ACTION ITEM = Below are some records; state how many of their lines contain the word "safely", and add nothing.

SUPPLIED MATERIAL =
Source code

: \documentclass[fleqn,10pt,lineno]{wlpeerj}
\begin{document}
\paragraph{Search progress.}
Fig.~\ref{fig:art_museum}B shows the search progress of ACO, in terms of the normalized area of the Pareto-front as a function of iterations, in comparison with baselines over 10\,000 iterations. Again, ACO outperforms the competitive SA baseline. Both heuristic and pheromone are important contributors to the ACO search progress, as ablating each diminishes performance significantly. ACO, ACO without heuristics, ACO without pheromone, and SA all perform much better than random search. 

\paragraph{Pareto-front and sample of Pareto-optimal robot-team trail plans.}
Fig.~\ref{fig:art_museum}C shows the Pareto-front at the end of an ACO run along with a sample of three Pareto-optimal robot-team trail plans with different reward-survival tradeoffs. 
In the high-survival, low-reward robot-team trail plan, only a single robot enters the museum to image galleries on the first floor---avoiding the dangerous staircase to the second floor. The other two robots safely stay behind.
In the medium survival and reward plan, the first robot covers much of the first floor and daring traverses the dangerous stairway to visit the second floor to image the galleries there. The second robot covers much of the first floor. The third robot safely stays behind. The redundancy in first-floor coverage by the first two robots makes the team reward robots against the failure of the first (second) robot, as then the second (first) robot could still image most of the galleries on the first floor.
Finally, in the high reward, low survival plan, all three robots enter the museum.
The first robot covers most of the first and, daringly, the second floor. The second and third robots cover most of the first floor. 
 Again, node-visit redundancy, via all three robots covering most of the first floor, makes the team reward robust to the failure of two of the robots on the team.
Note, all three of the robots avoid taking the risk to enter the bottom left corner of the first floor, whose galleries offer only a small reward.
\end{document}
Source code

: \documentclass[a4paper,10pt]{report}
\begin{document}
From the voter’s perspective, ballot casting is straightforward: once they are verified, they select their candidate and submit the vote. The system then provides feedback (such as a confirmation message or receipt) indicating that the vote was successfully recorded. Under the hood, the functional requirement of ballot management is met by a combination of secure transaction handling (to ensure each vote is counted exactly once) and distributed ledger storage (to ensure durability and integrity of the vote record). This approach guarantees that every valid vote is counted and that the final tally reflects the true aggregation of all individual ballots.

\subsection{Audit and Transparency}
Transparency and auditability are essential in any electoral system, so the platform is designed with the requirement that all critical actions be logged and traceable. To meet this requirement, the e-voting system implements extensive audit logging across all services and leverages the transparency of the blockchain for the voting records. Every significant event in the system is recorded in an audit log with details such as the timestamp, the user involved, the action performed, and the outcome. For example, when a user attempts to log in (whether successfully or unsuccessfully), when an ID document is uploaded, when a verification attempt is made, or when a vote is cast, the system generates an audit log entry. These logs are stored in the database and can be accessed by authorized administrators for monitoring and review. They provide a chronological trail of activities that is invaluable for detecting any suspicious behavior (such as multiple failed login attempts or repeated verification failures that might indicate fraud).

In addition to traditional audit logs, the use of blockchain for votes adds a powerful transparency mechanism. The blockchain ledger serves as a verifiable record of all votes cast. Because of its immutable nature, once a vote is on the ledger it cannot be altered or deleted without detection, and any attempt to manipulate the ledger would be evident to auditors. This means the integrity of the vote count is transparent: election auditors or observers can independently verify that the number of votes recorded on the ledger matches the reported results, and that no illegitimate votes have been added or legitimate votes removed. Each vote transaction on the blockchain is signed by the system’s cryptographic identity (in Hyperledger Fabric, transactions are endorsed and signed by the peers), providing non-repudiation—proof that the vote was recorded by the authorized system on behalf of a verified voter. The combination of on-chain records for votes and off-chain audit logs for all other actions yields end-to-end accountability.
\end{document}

RESPONSE TO THIS TASK = 2